The standard topology on $H(D)$ is the initial topology with respect to the projections $f \mapsto [f]_z$ for each $z\in D$, where $[f]_z$ is the germ of $f$ at $z$.

For this statement to make sense, we need to endow the space $\mathcal{O}_z$ of germs of holomorphic functions at $z$ with a topology. I think it is reasonable to give it the topology of the inductive limit $\mathcal{O}_z = \bigcup_{r>0} P_{z,r}$, where $P_{z,r}$ is the space of power series absolutely convergent on a (poly)disk of radius $r$ centered at $z$. The topology on each $P_{z,r}$ coincides with the subspace topology of the $\sup$-norm topology on bounded continuous functions on the closed (poly)disk. Depending on one's preference, there might be different, equivalent ways to define the same topology.

  1. The standard topology contains the initial one. That's because the projections $f \mapsto [f]_z \mapsto f(z)$ are continuous and the evaluations maps $f \mapsto f(z)$ are continuous in the standard topology.

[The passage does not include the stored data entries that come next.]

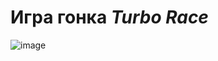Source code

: Игра гонка *Turbo Race*
===
![image](https://github.com/raduma142/turbo-race/assets/69161202/5f5a46be-bbb2-4718-8df2-52c3c0895fca)
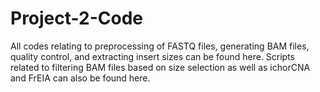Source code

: # Project-2-Code
All codes relating to preprocessing of FASTQ files, generating BAM files, quality control, and extracting insert sizes can be found here.
Scripts related to filtering BAM files based on size selection as well as ichorCNA and FrEIA can also be found here.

  2. The initial topology contains the standard one. Consider a compact set $K\subset D$, an $\epsilon > 0$ and a standard neighborhood $V(f,K,\epsilon)$ of $f$ in $H(D)$. Then $V(f,K,\epsilon)$ contains an intersection of finitely many initial topology neighborhoods of $f$. These neighborhoods could, for instance, be generated by a finite subcover of a cover of $K$ by open (poly)disks such that $f$ is continuous on the closure of each.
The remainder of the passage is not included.